Nearly half of Bar students now from ethnic minority backgrounds

Barristers: Resit scheme will not affect standards, says BSB

Nearly half of UK students on the Bar training course are now from ethnic minority backgrounds, compared to a quarter a decade ago, according to new figures.

The Bar Standards Board (BSB) also revealed that it is piloting a scheme for students who need more resits to pass the key elements of the course than their training provider allows.

It insisted that this would not reduce standards.

The annual report on Bar training, presented to last night’s meeting of the BSB’s main board, showed that nearly 48% of UK-domiciled students on the 2022/23 course were from an ethnic minority background – three times the proportion of the practising Bar and twice the proportion of pupils at the moment.

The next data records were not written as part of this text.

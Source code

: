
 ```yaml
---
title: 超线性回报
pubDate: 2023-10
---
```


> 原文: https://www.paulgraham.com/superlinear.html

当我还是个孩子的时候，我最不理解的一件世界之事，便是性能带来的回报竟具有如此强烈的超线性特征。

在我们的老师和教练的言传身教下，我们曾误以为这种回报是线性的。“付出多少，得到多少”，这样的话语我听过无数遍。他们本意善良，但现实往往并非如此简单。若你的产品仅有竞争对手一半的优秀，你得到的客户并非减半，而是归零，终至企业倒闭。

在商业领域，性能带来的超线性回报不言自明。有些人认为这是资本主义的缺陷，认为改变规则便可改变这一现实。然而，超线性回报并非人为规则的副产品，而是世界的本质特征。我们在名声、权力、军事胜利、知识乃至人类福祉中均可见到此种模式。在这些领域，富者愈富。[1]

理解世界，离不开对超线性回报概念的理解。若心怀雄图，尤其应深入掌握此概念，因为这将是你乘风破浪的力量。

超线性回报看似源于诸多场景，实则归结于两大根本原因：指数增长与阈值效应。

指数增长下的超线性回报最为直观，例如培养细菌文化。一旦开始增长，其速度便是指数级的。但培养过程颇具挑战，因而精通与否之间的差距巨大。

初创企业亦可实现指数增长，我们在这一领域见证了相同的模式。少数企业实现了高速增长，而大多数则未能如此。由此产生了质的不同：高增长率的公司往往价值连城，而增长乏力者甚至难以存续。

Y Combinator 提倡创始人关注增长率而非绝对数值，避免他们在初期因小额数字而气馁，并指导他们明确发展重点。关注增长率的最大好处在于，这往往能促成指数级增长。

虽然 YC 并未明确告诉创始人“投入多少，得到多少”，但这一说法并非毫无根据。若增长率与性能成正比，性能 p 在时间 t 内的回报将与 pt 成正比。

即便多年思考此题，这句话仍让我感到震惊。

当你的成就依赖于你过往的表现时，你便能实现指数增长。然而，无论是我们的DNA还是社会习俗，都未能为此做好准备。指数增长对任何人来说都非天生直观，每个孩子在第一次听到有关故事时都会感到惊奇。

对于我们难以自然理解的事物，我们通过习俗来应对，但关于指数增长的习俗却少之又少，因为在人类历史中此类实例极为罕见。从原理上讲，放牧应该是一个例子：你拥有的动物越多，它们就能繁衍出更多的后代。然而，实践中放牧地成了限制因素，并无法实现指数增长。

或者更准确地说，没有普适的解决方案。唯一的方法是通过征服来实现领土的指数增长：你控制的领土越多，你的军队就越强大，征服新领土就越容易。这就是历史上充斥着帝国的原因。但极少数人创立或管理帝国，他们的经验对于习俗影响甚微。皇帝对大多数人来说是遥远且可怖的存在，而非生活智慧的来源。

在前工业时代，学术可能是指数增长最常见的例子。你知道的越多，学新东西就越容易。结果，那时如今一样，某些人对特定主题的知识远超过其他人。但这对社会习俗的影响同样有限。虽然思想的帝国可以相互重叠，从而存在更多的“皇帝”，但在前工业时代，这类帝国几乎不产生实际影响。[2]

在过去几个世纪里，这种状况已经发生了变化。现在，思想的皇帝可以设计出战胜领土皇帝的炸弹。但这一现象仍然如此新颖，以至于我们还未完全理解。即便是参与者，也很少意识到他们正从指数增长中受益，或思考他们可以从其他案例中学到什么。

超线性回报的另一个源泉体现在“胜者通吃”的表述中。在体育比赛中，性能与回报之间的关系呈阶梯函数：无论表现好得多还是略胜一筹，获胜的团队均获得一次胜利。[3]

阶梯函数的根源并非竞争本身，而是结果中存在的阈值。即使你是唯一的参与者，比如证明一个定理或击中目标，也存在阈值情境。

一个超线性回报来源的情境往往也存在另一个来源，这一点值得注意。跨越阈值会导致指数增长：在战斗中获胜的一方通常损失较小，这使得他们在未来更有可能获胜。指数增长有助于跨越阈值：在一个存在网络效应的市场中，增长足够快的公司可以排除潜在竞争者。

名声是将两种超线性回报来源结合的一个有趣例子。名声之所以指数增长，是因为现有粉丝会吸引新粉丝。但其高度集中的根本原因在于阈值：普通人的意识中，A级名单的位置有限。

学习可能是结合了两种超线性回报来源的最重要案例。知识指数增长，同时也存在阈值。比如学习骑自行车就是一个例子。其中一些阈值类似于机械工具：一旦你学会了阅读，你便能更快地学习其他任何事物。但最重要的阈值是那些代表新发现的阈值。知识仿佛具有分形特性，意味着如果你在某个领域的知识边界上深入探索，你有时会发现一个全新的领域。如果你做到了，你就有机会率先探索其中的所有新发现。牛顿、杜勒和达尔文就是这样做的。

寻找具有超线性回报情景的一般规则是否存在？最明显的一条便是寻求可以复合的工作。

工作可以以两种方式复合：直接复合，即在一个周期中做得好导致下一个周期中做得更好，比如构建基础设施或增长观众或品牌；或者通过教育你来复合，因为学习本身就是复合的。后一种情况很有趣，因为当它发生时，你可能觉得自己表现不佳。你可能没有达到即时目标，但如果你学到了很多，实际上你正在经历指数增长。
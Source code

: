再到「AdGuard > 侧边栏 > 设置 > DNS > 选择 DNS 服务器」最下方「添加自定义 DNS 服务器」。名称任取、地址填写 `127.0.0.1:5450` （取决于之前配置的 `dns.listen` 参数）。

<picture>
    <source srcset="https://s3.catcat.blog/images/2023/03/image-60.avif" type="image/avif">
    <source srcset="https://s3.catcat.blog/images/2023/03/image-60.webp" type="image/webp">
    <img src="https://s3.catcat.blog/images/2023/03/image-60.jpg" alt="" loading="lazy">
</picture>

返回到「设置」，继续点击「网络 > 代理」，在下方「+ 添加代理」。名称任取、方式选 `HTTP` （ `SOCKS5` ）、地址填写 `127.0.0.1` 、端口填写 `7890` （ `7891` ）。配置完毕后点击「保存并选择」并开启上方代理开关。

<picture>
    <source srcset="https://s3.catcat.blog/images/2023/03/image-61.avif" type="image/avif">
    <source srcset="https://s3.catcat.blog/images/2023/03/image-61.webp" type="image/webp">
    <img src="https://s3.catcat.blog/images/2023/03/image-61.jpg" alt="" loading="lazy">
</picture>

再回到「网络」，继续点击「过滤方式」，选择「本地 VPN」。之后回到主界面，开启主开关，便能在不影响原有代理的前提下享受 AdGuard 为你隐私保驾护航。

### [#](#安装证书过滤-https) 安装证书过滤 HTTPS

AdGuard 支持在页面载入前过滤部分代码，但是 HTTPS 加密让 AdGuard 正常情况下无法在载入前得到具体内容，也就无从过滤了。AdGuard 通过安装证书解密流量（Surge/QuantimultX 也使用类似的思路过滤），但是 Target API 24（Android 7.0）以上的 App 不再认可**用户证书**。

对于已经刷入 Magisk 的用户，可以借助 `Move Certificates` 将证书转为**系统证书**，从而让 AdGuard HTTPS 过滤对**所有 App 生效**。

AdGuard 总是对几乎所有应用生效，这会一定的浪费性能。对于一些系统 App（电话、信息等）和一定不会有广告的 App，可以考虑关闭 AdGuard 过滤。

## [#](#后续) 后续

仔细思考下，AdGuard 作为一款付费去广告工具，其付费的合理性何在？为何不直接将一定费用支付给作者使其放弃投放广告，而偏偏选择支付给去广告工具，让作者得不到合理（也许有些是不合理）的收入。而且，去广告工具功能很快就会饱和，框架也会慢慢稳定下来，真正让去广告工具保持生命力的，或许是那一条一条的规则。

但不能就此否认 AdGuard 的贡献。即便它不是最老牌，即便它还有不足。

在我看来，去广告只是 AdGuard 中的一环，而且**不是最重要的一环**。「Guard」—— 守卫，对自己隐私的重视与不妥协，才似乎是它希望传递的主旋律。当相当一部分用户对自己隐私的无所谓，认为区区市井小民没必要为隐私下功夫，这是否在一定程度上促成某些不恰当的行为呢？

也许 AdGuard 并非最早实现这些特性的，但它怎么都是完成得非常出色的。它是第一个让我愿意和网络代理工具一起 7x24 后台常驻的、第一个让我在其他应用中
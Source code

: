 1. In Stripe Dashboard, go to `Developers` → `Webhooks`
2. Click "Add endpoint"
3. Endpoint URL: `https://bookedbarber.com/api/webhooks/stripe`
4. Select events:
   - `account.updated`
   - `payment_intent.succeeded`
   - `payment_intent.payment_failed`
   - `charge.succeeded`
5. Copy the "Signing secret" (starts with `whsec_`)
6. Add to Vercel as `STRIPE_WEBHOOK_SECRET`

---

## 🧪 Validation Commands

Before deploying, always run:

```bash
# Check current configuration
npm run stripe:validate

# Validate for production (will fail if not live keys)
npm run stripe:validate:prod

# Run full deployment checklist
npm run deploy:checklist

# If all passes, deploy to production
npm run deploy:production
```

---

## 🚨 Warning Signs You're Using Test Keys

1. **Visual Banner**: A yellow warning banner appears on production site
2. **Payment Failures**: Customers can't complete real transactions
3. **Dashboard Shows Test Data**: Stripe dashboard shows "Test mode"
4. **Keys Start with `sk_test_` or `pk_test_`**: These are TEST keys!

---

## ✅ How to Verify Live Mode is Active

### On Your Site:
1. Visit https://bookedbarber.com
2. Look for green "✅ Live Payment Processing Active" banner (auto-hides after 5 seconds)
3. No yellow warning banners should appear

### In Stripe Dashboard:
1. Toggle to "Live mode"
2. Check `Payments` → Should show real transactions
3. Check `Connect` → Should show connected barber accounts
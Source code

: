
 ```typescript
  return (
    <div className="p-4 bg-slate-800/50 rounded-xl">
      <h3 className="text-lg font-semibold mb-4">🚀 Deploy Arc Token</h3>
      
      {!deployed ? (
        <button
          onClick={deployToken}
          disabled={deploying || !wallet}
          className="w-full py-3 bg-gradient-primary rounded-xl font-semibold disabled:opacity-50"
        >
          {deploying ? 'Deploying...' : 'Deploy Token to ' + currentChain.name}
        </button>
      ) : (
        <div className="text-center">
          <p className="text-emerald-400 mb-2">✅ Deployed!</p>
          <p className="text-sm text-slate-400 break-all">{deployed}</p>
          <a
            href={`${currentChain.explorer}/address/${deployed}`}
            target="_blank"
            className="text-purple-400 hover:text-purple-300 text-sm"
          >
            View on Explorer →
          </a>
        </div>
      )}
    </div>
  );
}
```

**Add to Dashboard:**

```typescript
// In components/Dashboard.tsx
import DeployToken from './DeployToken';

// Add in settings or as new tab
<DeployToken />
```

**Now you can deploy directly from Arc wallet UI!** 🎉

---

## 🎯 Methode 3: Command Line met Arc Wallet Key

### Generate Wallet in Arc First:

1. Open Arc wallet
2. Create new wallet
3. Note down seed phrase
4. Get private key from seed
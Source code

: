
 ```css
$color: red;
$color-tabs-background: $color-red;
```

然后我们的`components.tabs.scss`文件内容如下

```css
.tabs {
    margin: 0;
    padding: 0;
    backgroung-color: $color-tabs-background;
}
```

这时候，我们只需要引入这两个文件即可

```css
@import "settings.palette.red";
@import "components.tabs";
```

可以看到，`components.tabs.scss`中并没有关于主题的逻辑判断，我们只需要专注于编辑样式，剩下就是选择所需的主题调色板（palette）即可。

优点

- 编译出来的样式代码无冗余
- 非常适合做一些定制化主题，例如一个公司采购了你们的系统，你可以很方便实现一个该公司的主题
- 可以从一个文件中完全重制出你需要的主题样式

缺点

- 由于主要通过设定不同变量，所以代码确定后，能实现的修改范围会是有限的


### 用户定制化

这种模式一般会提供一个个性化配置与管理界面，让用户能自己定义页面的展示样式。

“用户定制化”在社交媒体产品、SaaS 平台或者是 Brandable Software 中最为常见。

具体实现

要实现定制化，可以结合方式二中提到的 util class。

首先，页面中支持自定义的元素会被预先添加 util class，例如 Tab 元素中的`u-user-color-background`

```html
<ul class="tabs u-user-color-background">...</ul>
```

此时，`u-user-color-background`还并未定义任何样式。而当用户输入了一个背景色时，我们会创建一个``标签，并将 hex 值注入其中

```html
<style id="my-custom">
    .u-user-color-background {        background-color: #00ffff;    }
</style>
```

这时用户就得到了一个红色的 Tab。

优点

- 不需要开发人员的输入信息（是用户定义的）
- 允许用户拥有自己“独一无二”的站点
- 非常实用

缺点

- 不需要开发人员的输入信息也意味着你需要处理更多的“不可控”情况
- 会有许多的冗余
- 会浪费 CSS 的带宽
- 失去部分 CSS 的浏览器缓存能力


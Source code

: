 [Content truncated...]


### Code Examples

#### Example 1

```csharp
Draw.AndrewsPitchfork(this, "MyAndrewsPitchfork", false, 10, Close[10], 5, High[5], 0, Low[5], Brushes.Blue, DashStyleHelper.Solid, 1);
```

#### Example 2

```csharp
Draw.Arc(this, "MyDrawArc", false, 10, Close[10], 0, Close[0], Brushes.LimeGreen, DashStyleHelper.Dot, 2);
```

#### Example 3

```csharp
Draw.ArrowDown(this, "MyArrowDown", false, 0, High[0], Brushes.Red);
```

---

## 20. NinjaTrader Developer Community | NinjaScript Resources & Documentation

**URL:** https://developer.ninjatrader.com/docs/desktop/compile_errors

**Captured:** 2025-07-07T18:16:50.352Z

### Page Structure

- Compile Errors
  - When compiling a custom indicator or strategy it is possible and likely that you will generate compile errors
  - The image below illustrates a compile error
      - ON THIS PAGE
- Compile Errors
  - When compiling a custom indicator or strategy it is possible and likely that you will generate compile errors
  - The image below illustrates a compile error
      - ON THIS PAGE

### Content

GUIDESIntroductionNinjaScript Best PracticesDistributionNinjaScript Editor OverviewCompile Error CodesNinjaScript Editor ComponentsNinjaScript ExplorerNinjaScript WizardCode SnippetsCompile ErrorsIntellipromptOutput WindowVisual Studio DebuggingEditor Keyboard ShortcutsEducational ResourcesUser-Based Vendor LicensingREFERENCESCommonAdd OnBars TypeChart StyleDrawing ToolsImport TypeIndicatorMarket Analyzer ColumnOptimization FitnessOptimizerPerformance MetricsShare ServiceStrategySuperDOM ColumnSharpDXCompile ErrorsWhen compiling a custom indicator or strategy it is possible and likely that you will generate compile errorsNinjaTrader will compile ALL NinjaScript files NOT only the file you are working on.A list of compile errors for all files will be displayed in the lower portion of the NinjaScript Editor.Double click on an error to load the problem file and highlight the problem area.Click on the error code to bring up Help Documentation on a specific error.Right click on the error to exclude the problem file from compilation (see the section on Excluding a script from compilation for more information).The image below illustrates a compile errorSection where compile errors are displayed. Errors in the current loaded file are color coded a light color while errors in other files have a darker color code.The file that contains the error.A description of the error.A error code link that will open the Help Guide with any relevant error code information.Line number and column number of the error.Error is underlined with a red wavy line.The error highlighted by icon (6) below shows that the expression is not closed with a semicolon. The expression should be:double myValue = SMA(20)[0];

This was made up of 27.6% Asian/Asian British students, 9.2% Black/Black British, 7.4% mixed/multiple ethnic groups, and 3.5% other ethnic groups.

Back in 2011/12, the report said, these figures were 12.1%, 7.7%, 3.3% and 1.4%, a total of 24.5%.

It noted: “Particular increases on the new course [which started in 2020] have been seen for those from Asian/Asian British backgrounds, and those from mixed/multiple ethnic backgrounds.

“The proportion of those from Black/Black British backgrounds has decreased on the new course [it was 13.4% in 2020/21 and 10.3% in 2021/22], although the absolute number for 2022/23 enrolled students from such backgrounds is similar to that seen in 2020/21 (99 compared to 95).”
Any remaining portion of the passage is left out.